High Availability & Distributed Sessions

FrontMCP supports multi-pod deployments with automatic session failover. When a pod dies, surviving pods detect the failure via Redis heartbeat keys and atomically claim orphaned sessions using a Lua CAS (compare-and-swap) script.

Quick Start

Enable distributed mode with Redis:

@FrontMcp({
  info: { name: 'my-server', version: '1.0.0' },
  apps: [MyApp],
  redis: { provider: 'redis', host: 'redis', port: 6379 },
  transport: {
    persistence: {
      redis: { provider: 'redis', host: 'redis', port: 6379 },
    },
  },
})

Set the deployment mode and build:

export FRONTMCP_DEPLOYMENT_MODE=distributed
frontmcp build --target distributed

Architecture

The HA module has three components that work together:

Heartbeat Service

Each pod writes a heartbeat key to Redis every 10 seconds with a 30-second TTL. When a pod dies, its key expires automatically.
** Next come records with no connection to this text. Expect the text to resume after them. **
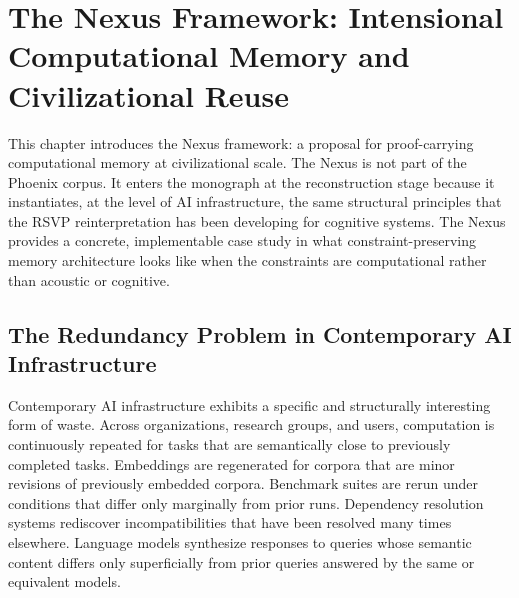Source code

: 
\chapter{The Nexus Framework: Intensional Computational Memory and Civilizational Reuse}
\label{ch:nexus}


\noindent
This chapter introduces the Nexus framework: a proposal for
proof-carrying computational memory at civilizational scale.
The Nexus is not part of the Phoenix corpus. It enters the
monograph at the reconstruction stage because it instantiates,
at the level of AI infrastructure, the same structural
principles that the RSVP reinterpretation has been developing
for cognitive systems. The Nexus provides a concrete, implementable
case study in what constraint-preserving memory architecture
looks like when the constraints are computational rather than
acoustic or cognitive.

\section{The Redundancy Problem in Contemporary AI Infrastructure}
\label{sec:redundancy-problem}

Contemporary AI infrastructure exhibits a specific and
structurally interesting form of waste. Across organizations,
research groups, and users, computation is continuously
repeated for tasks that are semantically close to previously
completed tasks. Embeddings are regenerated for corpora that
are minor revisions of previously embedded corpora. Benchmark
suites are rerun under conditions that differ only marginally
from prior runs. Dependency resolution systems rediscover
incompatibilities that have been resolved many times
elsewhere. Language models synthesize responses to queries
whose semantic content differs only superficially from
prior queries answered by the same or equivalent models.


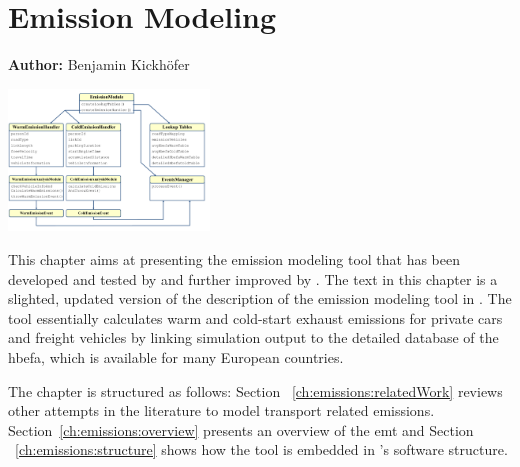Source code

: \chapter{Emission Modeling}
\label{ch:emissions}

\hfill \textbf{Author:} Benjamin Kickhöfer

\begin{center} \includegraphics[width=0.4\textwidth, angle=0]{extending/figures/emissionToolOverview_pdfa.pdf} \end{center}

{\citet{HuelsmannEtAl_LAS_2011,KickhoeferEtAl_VanoutriveVerhetsel,2013KickhoeferNagel2011MappingEmissions,KickhoeferNagel2013EmissionInternalizationNETS,HuelsmannEtAl2012HotspotPricing,Kickhoefer_PhDThesis_2014,KickhoeferKern2014ExposurePricingMobilTUM}}

This chapter aims at presenting the emission modeling tool that has been developed and tested by \citet{HuelsmannEtAl_LAS_2011} and further improved by \citet{KickhoeferEtAl_VanoutriveVerhetsel_2013}. The text in this chapter is a slighted, updated version of the description of the emission modeling tool in \citet{Kickhoefer_PhDThesis_2014}.
%
The tool essentially calculates warm and cold-start exhaust emissions for private cars and freight vehicles by linking  simulation output to the detailed database of the \gls{hbefa}, which is available for many European countries.

The chapter is structured as follows:
%
Section ~\ref{ch:emissions:relatedWork} reviews other attempts in the literature to model transport related emissions. Section~\ref{ch:emissions:overview} presents an overview of the \gls{emt} and Section ~\ref{ch:emissions:structure} shows how the tool is embedded in 's software structure.

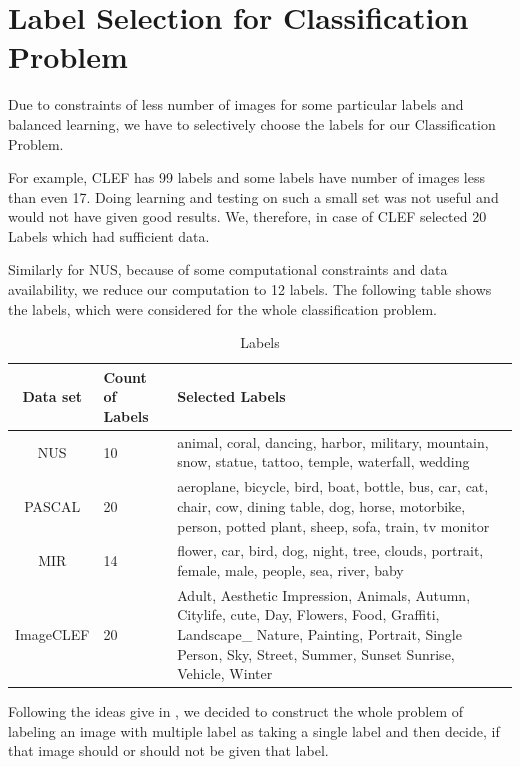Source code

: \vspace*{1cm}
\section{Label Selection for Classification Problem}
Due to constraints of less number of images for some particular labels and balanced learning, we have to selectively
choose the labels for our Classification Problem.

For example, CLEF has 99 labels and some labels have number of images less than even 17. Doing learning and testing on such a small set was not useful and would not have given good results. We, therefore, in case of CLEF selected 20 Labels which had sufficient data.

Similarly for NUS, because of some computational constraints and data availability, we reduce our computation to 12 labels. The following table shows the labels, which were considered for the whole classification problem.

\begin{table}[ht]
\caption{Labels} %
\centering %
\begin{tabular}{|c|p{2cm}|p{7cm}| } %
\hline\hline %
Data set & Count of Labels & Selected Labels \\ [0.5ex] \hline%
\hline %
NUS & 10 & animal, coral, dancing, harbor, military, mountain, snow, statue, tattoo, temple, waterfall, wedding \\  [1ex] \hline
PASCAL & 20 & aeroplane, bicycle, bird, boat, bottle, bus, car, cat, chair, cow, dining table, dog, horse, motorbike, person, potted plant, sheep, sofa, train, tv monitor \\  [1ex] \hline
MIR & 14 & flower, car, bird, dog, night, tree, clouds, portrait, female, male, people, sea, river, baby \\  [1ex] \hline
ImageCLEF & 20 & Adult, Aesthetic Impression, Animals, Autumn, Citylife, cute, Day, Flowers, Food, Graffiti, Landscape\_ Nature, Painting, Portrait, Single Person, Sky, Street, Summer, Sunset Sunrise, Vehicle, Winter \\  [1ex] \hline
\hline %
\end{tabular}
\label{table:nonlin} %
\end{table}
Following the ideas give in \citet*{Jure}, we decided to construct the whole problem of labeling an image with multiple label as taking a single label and then decide, if that image should or should not be given that label.

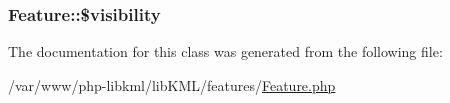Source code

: \label{d5/d74/classFeature_abff79fd8c7eb59df7883dc60f814ac98}
\hypertarget{classFeature_a2967cfe3dc59926eda49da5a1ddbb604}{
\subsubsection[{\$visibility}]{\setlength{\rightskip}{0pt plus 5cm}Feature::\$visibility}}
\label{d5/d74/classFeature_a2967cfe3dc59926eda49da5a1ddbb604}


The documentation for this class was generated from the following file:\begin{DoxyCompactItemize}
\item 
/var/www/php-\/libkml/libKML/features/\hyperlink{Feature_8php}{Feature.php}\end{DoxyCompactItemize}
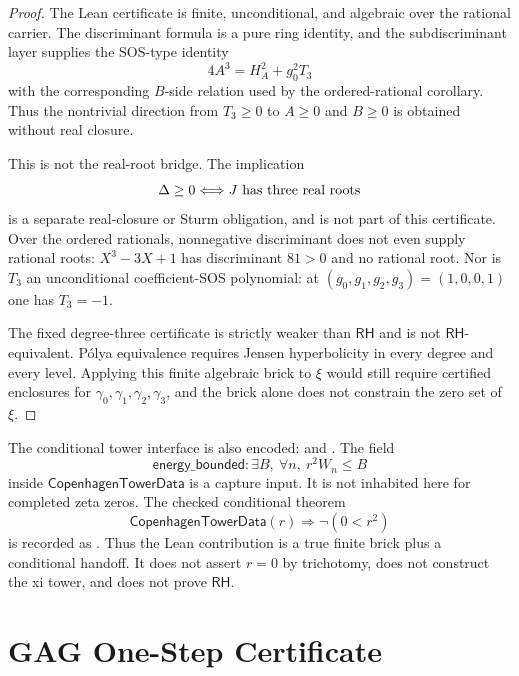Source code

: \begin{proof}
The Lean certificate is finite, unconditional, and algebraic over the
rational carrier.  The discriminant formula is a pure ring identity, and
the subdiscriminant layer supplies the SOS-type identity
$$
4A^3=H_A^2+g_0^2T_3
$$
with the corresponding $B$-side relation used by the ordered-rational
corollary.  Thus the nontrivial direction from $T_3\ge0$ to $A\ge0$ and
$B\ge0$ is obtained without real closure.

This is not the real-root bridge.  The implication
$$
\Delta\ge0\Longleftrightarrow J \hbox{ has three real roots}
$$
is a separate real-closure or Sturm obligation, and is not part of this
certificate.  Over the ordered rationals, nonnegative discriminant does
not even supply rational roots: $X^3-3X+1$ has discriminant $81>0$ and no
rational root.  Nor is $T_3$ an unconditional coefficient-SOS polynomial:
at $(g_0,g_1,g_2,g_3)=(1,0,0,1)$ one has $T_3=-1$.

The fixed degree-three certificate is strictly weaker than
$\mathsf{RH}$ and is not $\mathsf{RH}$-equivalent.  P\'olya equivalence
requires Jensen hyperbolicity in every degree and every level.  Applying
this finite algebraic brick to $\xi$ would still require certified
enclosures for $\gamma_0,\gamma_1,\gamma_2,\gamma_3$, and the brick alone
does not constrain the zero set of $\xi$.
\end{proof}

The conditional tower interface is also encoded:
and
.
The field
$$
\mathsf{energy\_bounded}:
\exists B,\ \forall n,\ r^2W_n\le B
$$
inside $\mathsf{CopenhagenTowerData}$ is a capture input.  It is not
inhabited here for completed zeta zeros.  The checked conditional theorem
$$
\mathsf{CopenhagenTowerData}(r)
\Longrightarrow
\neg(0<r^2)
$$
is recorded as
.
Thus the Lean contribution is a true finite brick plus a conditional
handoff.  It does not assert $r=0$ by trichotomy, does not construct the
xi tower, and does not prove $\mathsf{RH}$.

\section{GAG One-Step Certificate}
\label{sec:rh-copenhagen-gag-one-step-certificate}

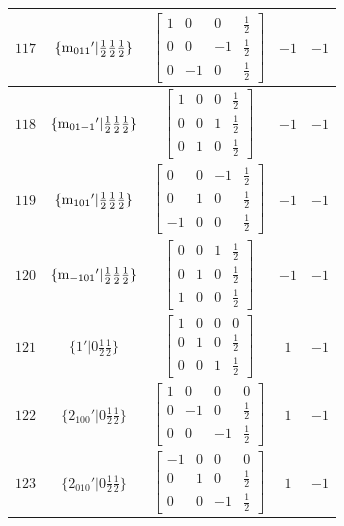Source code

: \documentclass[fleqn,8pt]{jsarticle}
\begin{document}
\begin{longtable}{ccccc}
$ 117 $ & $ \{{\rm m}_{011}{}'|\frac{1}{2} \frac{1}{2} \frac{1}{2}\} $ & $ \begin{bmatrix} 1 & 0 & 0 & \frac{1}{2} \\ 0 & 0 & -1 & \frac{1}{2} \\ 0 & -1 & 0 & \frac{1}{2} \end{bmatrix} $ & $ -1 $ & $ -1 $ \\ \hline
$ 118 $ & $ \{{\rm m}_{01-1}{}'|\frac{1}{2} \frac{1}{2} \frac{1}{2}\} $ & $ \begin{bmatrix} 1 & 0 & 0 & \frac{1}{2} \\ 0 & 0 & 1 & \frac{1}{2} \\ 0 & 1 & 0 & \frac{1}{2} \end{bmatrix} $ & $ -1 $ & $ -1 $ \\ \hline
$ 119 $ & $ \{{\rm m}_{101}{}'|\frac{1}{2} \frac{1}{2} \frac{1}{2}\} $ & $ \begin{bmatrix} 0 & 0 & -1 & \frac{1}{2} \\ 0 & 1 & 0 & \frac{1}{2} \\ -1 & 0 & 0 & \frac{1}{2} \end{bmatrix} $ & $ -1 $ & $ -1 $ \\ \hline
$ 120 $ & $ \{{\rm m}_{-101}{}'|\frac{1}{2} \frac{1}{2} \frac{1}{2}\} $ & $ \begin{bmatrix} 0 & 0 & 1 & \frac{1}{2} \\ 0 & 1 & 0 & \frac{1}{2} \\ 1 & 0 & 0 & \frac{1}{2} \end{bmatrix} $ & $ -1 $ & $ -1 $ \\ \hline
$ 121 $ & $ \{1{}'|0 \frac{1}{2} \frac{1}{2}\} $ & $ \begin{bmatrix} 1 & 0 & 0 & 0 \\ 0 & 1 & 0 & \frac{1}{2} \\ 0 & 0 & 1 & \frac{1}{2} \end{bmatrix} $ & $ 1 $ & $ -1 $ \\ \hline
$ 122 $ & $ \{2{}_{100}{}'|0 \frac{1}{2} \frac{1}{2}\} $ & $ \begin{bmatrix} 1 & 0 & 0 & 0 \\ 0 & -1 & 0 & \frac{1}{2} \\ 0 & 0 & -1 & \frac{1}{2} \end{bmatrix} $ & $ 1 $ & $ -1 $ \\ \hline
$ 123 $ & $ \{2{}_{010}{}'|0 \frac{1}{2} \frac{1}{2}\} $ & $ \begin{bmatrix} -1 & 0 & 0 & 0 \\ 0 & 1 & 0 & \frac{1}{2} \\ 0 & 0 & -1 & \frac{1}{2} \end{bmatrix} $ & $ 1 $ & $ -1 $ \\ \hline

\end{longtable}
\end{document}
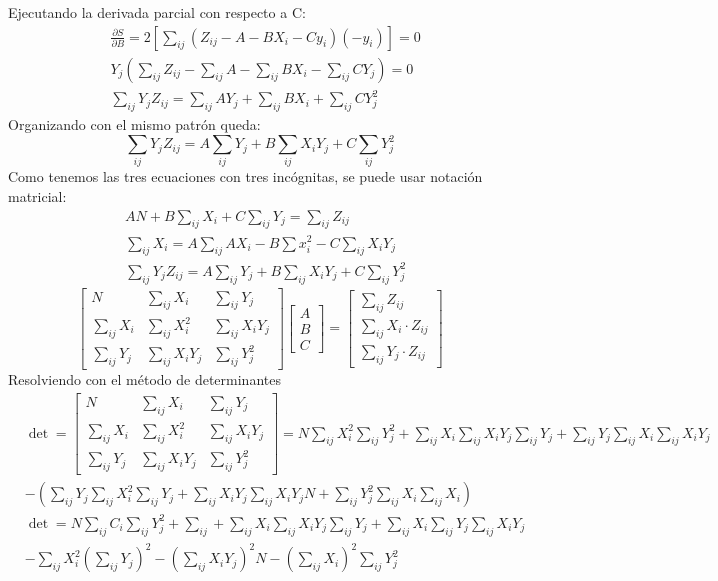 Ejecutando la derivada parcial con respecto a C:
\begin{align*}
    &\frac{\partial S}{\partial B} = 2\left[\sum_{ij}\left(Z_{ij} - A- BX_i - Cy_i \right)( - y_i)  \right] = 0\\
    &Y_j \left(\sum_{ij} Z_{ij} - \sum_{ij} A - \sum_{ij} BX_i - \sum_{ij} CY_j \right) = 0\\
    &\sum_{ij} Y_j Z_{ij} = \sum_{ij} AY_j + \sum_{ij} BX_i + \sum_{ij} CY_j^2
\end{align*}
Organizando con el mismo patrón queda:
\begin{equation*}
    \sum_{ij} Y_j Z_{ij} = A \sum_{ij} Y_j + B \sum_{ij}X_iY_j + C \sum_{ij} Y_j^2
\end{equation*}
Como tenemos las tres ecuaciones con tres incógnitas, se puede usar notación matricial:
\begin{align}
    &AN + B\sum_{ij} X_i + C \sum_{ij} Y_j = \sum_{ij} Z_{ij}\\
    &\sum_{ij} X_{i} = A\sum_{ij} AX_i - B\sum x^2_i - C\sum_{ij} X_i Y_j\\
    &\sum_{ij} Y_j Z_{ij} = A \sum_{ij} Y_j + B \sum_{ij}X_iY_j + C \sum_{ij} Y_j^2
\end{align}
\begin{equation}
    \begin{bmatrix}
        N&\sum_{ij}X_i& \sum_{ij}Y_j\\
        \sum_{ij}X_i&\sum_{ij}X_i^2&\sum_{ij}X_iY_j\\
        \sum_{ij}Y_j&\sum_{ij}X_iY_j&\sum_{ij}Y_j^2
    \end{bmatrix}\begin{bmatrix}
        A\\
        B\\
        C
    \end{bmatrix} =\begin{bmatrix}
        \sum_{ij}Z_{ij}\\
        \sum_{ij}X_i\cdot Z_{ij}\\
        \sum_{ij}Y_j\cdot Z_{ij}
    \end{bmatrix}
\end{equation}
Resolviendo con el método de determinantes
\begin{align*}
    &\det = \begin{bmatrix}
        N&\sum_{ij}X_i& \sum_{ij}Y_j\\
        \sum_{ij}X_i&\sum_{ij}X_i^2&\sum_{ij}X_iY_j\\
        \sum_{ij}Y_j&\sum_{ij}X_iY_j&\sum_{ij}Y_j^2
    \end{bmatrix} = N\sum_{ij} X_i^2 \sum_{ij} Y_j^2 + \sum_{ij}X_i \sum_{ij} X_iY_j \sum_{ij} Y_j + \sum_{ij} Y_j \sum_{ij}X_i \sum_{ij}X_iY_j\\
    &-\left(\sum_{ij} Y_j\sum_{ij}X_i^2\sum_{ij} Y_j + \sum_{ij}X_iY_j\sum_{ij}X_iY_jN + \sum_{ij} Y_j^2\sum_{ij} X_i\sum_{ij}X_i   \right)\\
    &\det = N \sum_{ij} C_i \sum_{ij} Y_j^2 +\sum_{ij} + \sum_{ij} X_i \sum_{ij}X_iY_j \sum_{ij}Y_j + \sum_{ij}X_i \sum_{ij}Y_j \sum_{ij}X_iY_j\\
    &-\sum_{ij} X_i^2\left(\sum_{ij} Y_j\right)^2 - \left(\sum_{ij} X_iY_j\right)^2N -\left(\sum_{ij} X_i\right)^2 \sum_{ij} Y_j^2 
\end{align*}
Key:   mcp:ha:heartbeat:{nodeId}
TTL:   30,000ms (PX)
Value: { nodeId, startedAt, lastBeat, sessionCount }

Other pods check for heartbeat presence before attempting session takeover. If a heartbeat key is missing, the owning pod is presumed dead.

Session Takeover

When a request arrives for a session owned by a dead pod, the receiving pod runs an atomic Lua script against Redis:

Read the session data
Verify the current nodeId matches expectedOldNodeId (the dead pod)
Atomically update nodeId to the new pod and set reassignedAt / reassignedFrom
Return success or failure

This CAS operation prevents two pods from claiming the same session simultaneously.

Notification Relay

MCP notifications (progress updates, resource changes) targeting sessions on other pods are relayed via Redis Pub/Sub:

Each pod subscribes to mcp:ha:notify:{nodeId}
When a notification targets a session on another pod, it is published to that pod’s channel
The receiving pod delivers the notification to the local transport

// RelayMessage format
{
  sessionId: string;
  notification: { method: string; params?: Record<string, unknown> };
  sourceNodeId: string;
  timestamp: number;
}

Configuration

Configure HA settings via frontmcp.config.ts:

import { defineConfig } from '@frontmcp/cli';

export default defineConfig({
  name: 'my-server',
  deployments: [{
    target: 'distributed',
    ha: {
      heartbeatIntervalMs: 5000,
      heartbeatTtlMs: 15000,
      takeoverGracePeriodMs: 3000,
      redisKeyPrefix: 'mcp:ha:',
    },
  }],
});

Field	Type	Default	Description
`heartbeatIntervalMs`	number	10000	How often each pod writes its heartbeat
`heartbeatTtlMs`	number	30000	TTL for heartbeat key (should be 2-3x interval)
`takeoverGracePeriodMs`	number	5000	Wait time before claiming orphaned sessions
`redisKeyPrefix`	string	`mcp:ha:`	Redis key prefix for all HA keys

Set heartbeatTtlMs to at least 2x heartbeatIntervalMs to avoid false positives from network jitter.

Orphan Session Scanner

In addition to on-demand session takeover (when a request arrives for a dead pod’s session), FrontMCP runs a periodic orphan scanner that proactively detects and claims sessions from dead pods:

Runs every heartbeat interval (default: 10s)
Compares all session nodeId values against alive heartbeat keys
Claims orphaned sessions via the same atomic Lua CAS script
Fires a callback for each claimed session (logged at INFO level)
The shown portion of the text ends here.